[Records shown]:
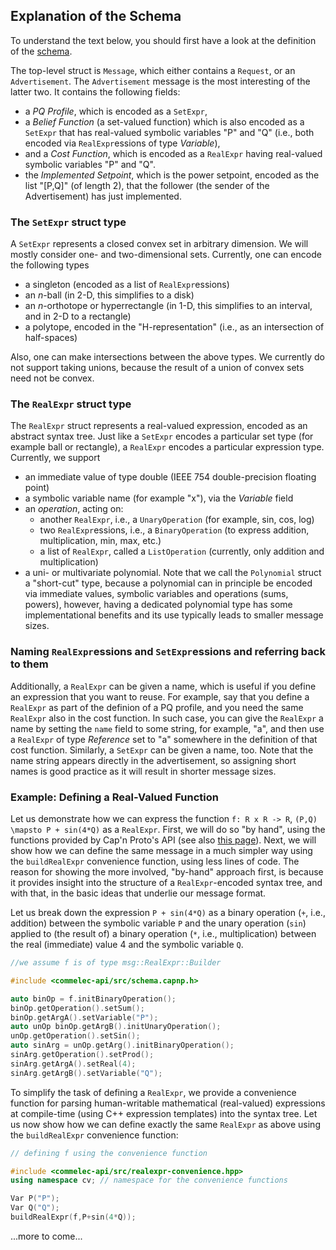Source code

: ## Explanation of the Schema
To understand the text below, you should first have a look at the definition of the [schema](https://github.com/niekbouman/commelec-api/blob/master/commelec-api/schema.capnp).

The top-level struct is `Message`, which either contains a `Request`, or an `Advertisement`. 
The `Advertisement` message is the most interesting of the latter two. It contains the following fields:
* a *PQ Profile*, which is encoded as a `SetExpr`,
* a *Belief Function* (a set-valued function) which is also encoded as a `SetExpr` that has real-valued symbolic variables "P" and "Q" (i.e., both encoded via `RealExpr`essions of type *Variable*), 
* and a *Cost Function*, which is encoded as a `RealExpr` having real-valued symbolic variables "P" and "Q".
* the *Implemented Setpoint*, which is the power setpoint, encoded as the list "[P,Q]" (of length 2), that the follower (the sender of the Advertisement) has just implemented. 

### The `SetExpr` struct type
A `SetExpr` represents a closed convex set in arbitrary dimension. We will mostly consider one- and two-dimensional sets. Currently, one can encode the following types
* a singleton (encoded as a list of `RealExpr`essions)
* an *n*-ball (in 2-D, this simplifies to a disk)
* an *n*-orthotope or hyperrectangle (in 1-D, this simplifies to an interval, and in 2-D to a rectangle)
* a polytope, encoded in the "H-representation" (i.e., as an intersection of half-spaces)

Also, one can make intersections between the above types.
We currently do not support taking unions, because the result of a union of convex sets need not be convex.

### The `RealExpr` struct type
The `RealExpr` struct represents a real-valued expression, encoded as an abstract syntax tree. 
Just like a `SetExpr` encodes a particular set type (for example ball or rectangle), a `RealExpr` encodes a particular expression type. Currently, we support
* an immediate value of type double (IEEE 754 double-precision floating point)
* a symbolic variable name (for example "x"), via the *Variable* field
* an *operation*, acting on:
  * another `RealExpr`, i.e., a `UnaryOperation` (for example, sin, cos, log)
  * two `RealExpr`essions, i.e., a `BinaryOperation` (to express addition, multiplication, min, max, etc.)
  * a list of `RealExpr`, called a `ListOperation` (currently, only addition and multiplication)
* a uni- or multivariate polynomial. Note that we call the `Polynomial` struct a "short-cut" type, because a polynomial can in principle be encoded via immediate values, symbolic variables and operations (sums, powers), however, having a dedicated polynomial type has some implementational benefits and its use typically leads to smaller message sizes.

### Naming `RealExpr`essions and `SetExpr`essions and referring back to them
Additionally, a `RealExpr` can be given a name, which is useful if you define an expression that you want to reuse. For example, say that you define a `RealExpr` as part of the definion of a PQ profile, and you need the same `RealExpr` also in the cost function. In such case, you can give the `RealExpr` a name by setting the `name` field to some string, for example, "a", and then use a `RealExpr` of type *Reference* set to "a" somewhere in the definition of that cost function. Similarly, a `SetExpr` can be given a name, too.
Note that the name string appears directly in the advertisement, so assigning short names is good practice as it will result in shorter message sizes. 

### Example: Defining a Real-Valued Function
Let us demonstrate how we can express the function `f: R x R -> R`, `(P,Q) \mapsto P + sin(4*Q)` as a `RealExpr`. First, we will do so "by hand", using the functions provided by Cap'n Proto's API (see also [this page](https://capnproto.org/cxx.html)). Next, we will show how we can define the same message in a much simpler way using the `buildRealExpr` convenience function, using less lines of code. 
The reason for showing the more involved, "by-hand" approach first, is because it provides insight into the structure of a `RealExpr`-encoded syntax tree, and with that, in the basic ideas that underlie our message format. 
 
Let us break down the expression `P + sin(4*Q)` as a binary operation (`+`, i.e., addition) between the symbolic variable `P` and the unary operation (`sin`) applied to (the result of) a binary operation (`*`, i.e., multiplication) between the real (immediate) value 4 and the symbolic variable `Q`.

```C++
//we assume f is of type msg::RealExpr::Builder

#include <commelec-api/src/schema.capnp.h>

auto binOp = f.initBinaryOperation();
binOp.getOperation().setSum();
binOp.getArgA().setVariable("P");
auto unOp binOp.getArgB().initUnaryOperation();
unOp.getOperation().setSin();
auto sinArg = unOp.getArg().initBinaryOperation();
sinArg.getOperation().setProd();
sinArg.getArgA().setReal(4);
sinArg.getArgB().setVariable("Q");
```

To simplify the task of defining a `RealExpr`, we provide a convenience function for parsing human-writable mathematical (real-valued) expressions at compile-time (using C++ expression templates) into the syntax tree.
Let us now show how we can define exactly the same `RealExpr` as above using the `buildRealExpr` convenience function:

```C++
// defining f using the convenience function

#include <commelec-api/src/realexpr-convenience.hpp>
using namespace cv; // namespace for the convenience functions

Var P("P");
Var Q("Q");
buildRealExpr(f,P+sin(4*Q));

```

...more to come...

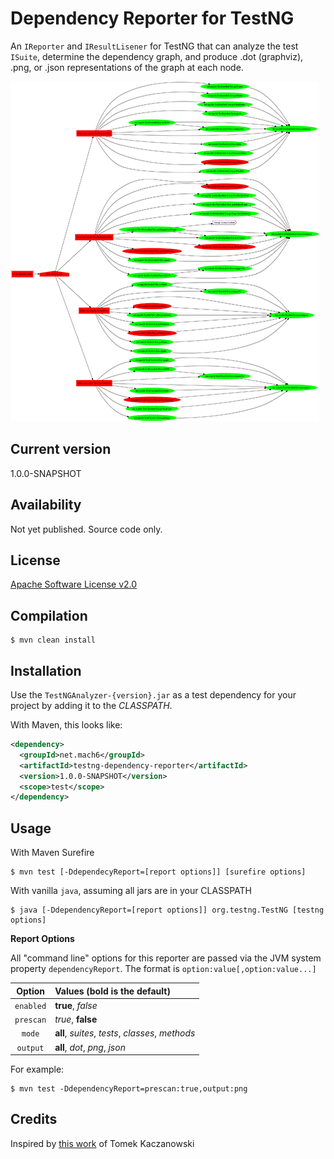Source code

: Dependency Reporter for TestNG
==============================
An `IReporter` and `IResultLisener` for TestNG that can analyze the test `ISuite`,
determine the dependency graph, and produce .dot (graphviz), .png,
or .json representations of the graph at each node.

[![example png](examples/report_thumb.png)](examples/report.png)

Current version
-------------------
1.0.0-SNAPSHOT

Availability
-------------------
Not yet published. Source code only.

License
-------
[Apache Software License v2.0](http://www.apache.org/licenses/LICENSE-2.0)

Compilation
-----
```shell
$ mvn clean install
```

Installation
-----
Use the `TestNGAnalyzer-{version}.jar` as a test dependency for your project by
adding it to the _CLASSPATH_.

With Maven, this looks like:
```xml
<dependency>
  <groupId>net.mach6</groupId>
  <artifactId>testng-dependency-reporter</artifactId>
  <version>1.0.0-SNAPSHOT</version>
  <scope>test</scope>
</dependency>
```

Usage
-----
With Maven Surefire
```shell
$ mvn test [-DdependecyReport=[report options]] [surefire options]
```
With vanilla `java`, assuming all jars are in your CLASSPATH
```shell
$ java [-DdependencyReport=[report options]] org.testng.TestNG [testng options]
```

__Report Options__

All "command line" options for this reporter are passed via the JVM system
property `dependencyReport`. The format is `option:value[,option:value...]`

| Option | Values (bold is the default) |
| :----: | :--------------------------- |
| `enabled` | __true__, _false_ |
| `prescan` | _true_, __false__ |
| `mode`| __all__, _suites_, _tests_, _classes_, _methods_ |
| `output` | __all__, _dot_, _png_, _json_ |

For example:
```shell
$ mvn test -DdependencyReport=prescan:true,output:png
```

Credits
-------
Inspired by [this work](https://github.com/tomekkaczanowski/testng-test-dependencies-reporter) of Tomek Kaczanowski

[What to do]:
Return every line of the records in which the word "DdependencyReport" is found.

[Response area]:
$ java [-DdependencyReport=[report options]] org.testng.TestNG [testng options]
$ mvn test -DdependencyReport=prescan:true,output:png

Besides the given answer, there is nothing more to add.